Gas Safety (Installation and Use) Regulations 1998
- Parliament of the United Kingdom
- Citation: SI 1998/2451
- Introduced by: Alan Meale (Commons)
- Territorial extent: United Kingdom

Dates
- Made: 3 October 1998
- Laid before Parliament: 9 October 1998
- Commencement: 31 October 1998

Other legislation
- Amends: Gas Act 1986
- Repeals/revokes: Gas Safety (Installation and Use) Regulations 1994; Gas Safety (Installation and Use) (Amendment) Regulations 1996; Gas Safety (Installation and Use) (Amendment) (No. 2) Regulations 1996;
- Made under: Health and Safety at Work etc. Act 1974
- Amended by: Gas Safety (Installation and Use) (Amendment) Regulations 2018;

Status: Amended

Text of statute as originally enacted

Text of the Gas Safety (Installation and Use) Regulations 1998 as in force today (including any amendments) within the United Kingdom, from legislation.gov.uk.
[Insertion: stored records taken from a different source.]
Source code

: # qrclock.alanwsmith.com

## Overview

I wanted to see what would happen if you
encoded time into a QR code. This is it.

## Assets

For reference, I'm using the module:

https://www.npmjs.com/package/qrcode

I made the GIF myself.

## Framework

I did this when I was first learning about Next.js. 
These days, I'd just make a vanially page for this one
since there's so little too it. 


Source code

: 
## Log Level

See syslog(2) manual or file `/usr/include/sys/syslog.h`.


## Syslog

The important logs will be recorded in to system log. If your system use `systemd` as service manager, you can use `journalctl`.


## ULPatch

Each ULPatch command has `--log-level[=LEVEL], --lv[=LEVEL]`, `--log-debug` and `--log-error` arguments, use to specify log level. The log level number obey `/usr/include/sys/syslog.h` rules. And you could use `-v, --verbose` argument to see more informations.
= Gas Safety (Installation and Use) Regulations 1998 =

United Kingdom statutory legislation

The Gas Safety (Installation and Use) Regulations 1998 (SI 1998/2451) are a set of United Kingdom statutory instruments that regulate the installation, maintenance and use of gas systems, gas fittings and gas appliances using natural gas and liquefied petroleum gas (LPG). The regulations are made under powers contained within the Health and Safety at Work etc. Act 1974 and are enforced by the Health and Safety Executive (HSE).

The regulations place legal duties on a wide range of persons, including employers, self-employed gas engineers, landlords and occupiers of premises, to ensure that gas installations and appliances are installed and maintained safely so as to prevent injury, loss of life and damage to property arising from gas leaks, fire, explosion or carbon monoxide poisoning.
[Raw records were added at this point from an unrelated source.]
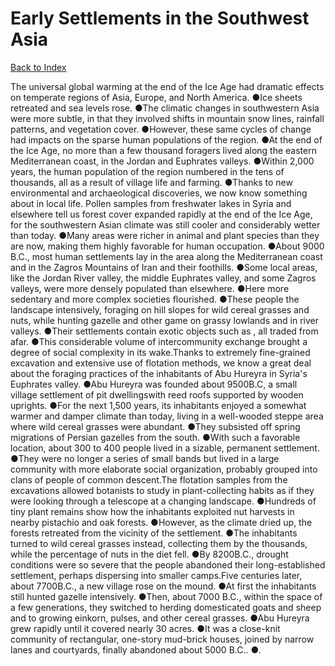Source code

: # Early Settlements in the Southwest Asia
[Back to Index](https://github.com/windows10010/tpoExtractor/blob/master/README.md)

The universal global warming at the end of the Ice Age had dramatic effects on temperate regions of Asia, Europe, and North America. ●Ice sheets retreated and sea levels rose.
●The climatic changes in southwestern Asia were more subtle, in that they involved shifts in mountain snow lines, rainfall patterns, and vegetation cover.
●However, these same cycles of change had impacts on the sparse human populations of the region. ●At the end of the Ice Age, no more than a few thousand foragers lived along the eastern Mediterranean coast,
in the Jordan and Euphrates valleys. ●Within 2,000 years, the human population of the region numbered in the tens of thousands, all as a result of village life and farming. 
●Thanks to new environmental and archaeological discoveries, we now know something about in local life.        Pollen samples from freshwater lakes in Syria and elsewhere tell us forest cover expanded rapidly at the end of the Ice Age, for the southwestern Asian climate was still cooler and considerably wetter than today. ●Many areas were richer in animal and plant species than they are now, making them highly favorable for human occupation. ●About 9000 B.C., most human settlements lay in the area along the Mediterranean coast and in the Zagros Mountains of Iran and their foothills. ●Some local areas, like the Jordan River valley, the middle Euphrates valley, and some Zagros valleys, were more densely populated than elsewhere. ●Here more sedentary and more complex societies flourished. ●These people the landscape intensively, foraging on hill slopes for wild cereal grasses and nuts, while hunting gazelle and other game on grassy lowlands and in river valleys. ●Their settlements contain exotic objects such as , all traded from afar. ●This considerable volume of intercommunity exchange brought a degree of social complexity in its wake.Thanks to extremely fine-grained excavation and extensive use of flotation methods, we know a great deal about the foraging practices of the inhabitants of Abu Hureyra in Syria's Euphrates valley. ●Abu Hureyra was founded about 9500B.C, a small village settlement of pit dwellingswith reed roofs supported by wooden uprights. ●For the next 1,500 years, its inhabitants enjoyed a somewhat warmer and damper climate than today, living in a well-wooded steppe area where wild cereal grasses were abundant. ●They subsisted off spring migrations of Persian gazelles from the south. ●With such a favorable location, about 300 to 400 people lived in a sizable, permanent settlement. ●They were no longer a series of small bands but lived in a large community with more elaborate social organization, probably grouped into clans of people of common descent.The flotation samples from the excavations allowed botanists to study in plant-collecting habits as if they were looking through a telescope at a changing landscape. ●Hundreds of tiny plant remains show how the inhabitants exploited nut harvests in nearby pistachio and oak forests. ●However, as the climate dried up, the forests retreated from the vicinity of the settlement. ●The inhabitants turned to wild cereal grasses instead, collecting them by the thousands, while the percentage of nuts in the diet fell. ●By 8200B.C., drought conditions were so severe that the people abandoned their long-established settlement, perhaps dispersing into smaller camps.Five centuries later, about 7700B.C., a new village rose on the mound. ●At first the inhabitants still hunted gazelle intensively. ●Then, about 7000 B.C., within the space of a few generations, they switched to herding domesticated goats and sheep and to growing einkorn, pulses, and other cereal grasses. ●Abu Hureyra grew rapidly until it covered nearly 30 acres. ●It was a close-knit community of rectangular, one-story mud-brick houses, joined by narrow lanes and courtyards, finally abandoned about 5000 B.C.. ●.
Although the term "landlord’s gas safety certificate" is widely used, it does not appear in the legislation itself. The regulations instead require landlords to ensure that a gas safety check is carried out at intervals of no more than 12 months and that a written record of that check is made and retained. A copy of this record must be provided to existing tenants within 28 days of the check, and to new tenants before they occupy the premises.

Key provisions of the regulations with which the public is most familiar include:
- the duties of landlords to ensure that gas appliances, pipework and flues in rented accommodation are maintained in a safe condition and are subject to an annual gas safety check, evidenced by a written record commonly referred to as a landlord’s gas safety certificate;
- the requirement that gas work is carried out only by persons who are competent and, where the work is undertaken in the course of business, are members of a class of persons approved by the Health and Safety Executive, currently those registered with the Gas Safe Register;
- requirements relating to the installation of flues, ventilation of premises, testing for gas tightness, and the safe isolation of gas supplies where appliances are found to be dangerous.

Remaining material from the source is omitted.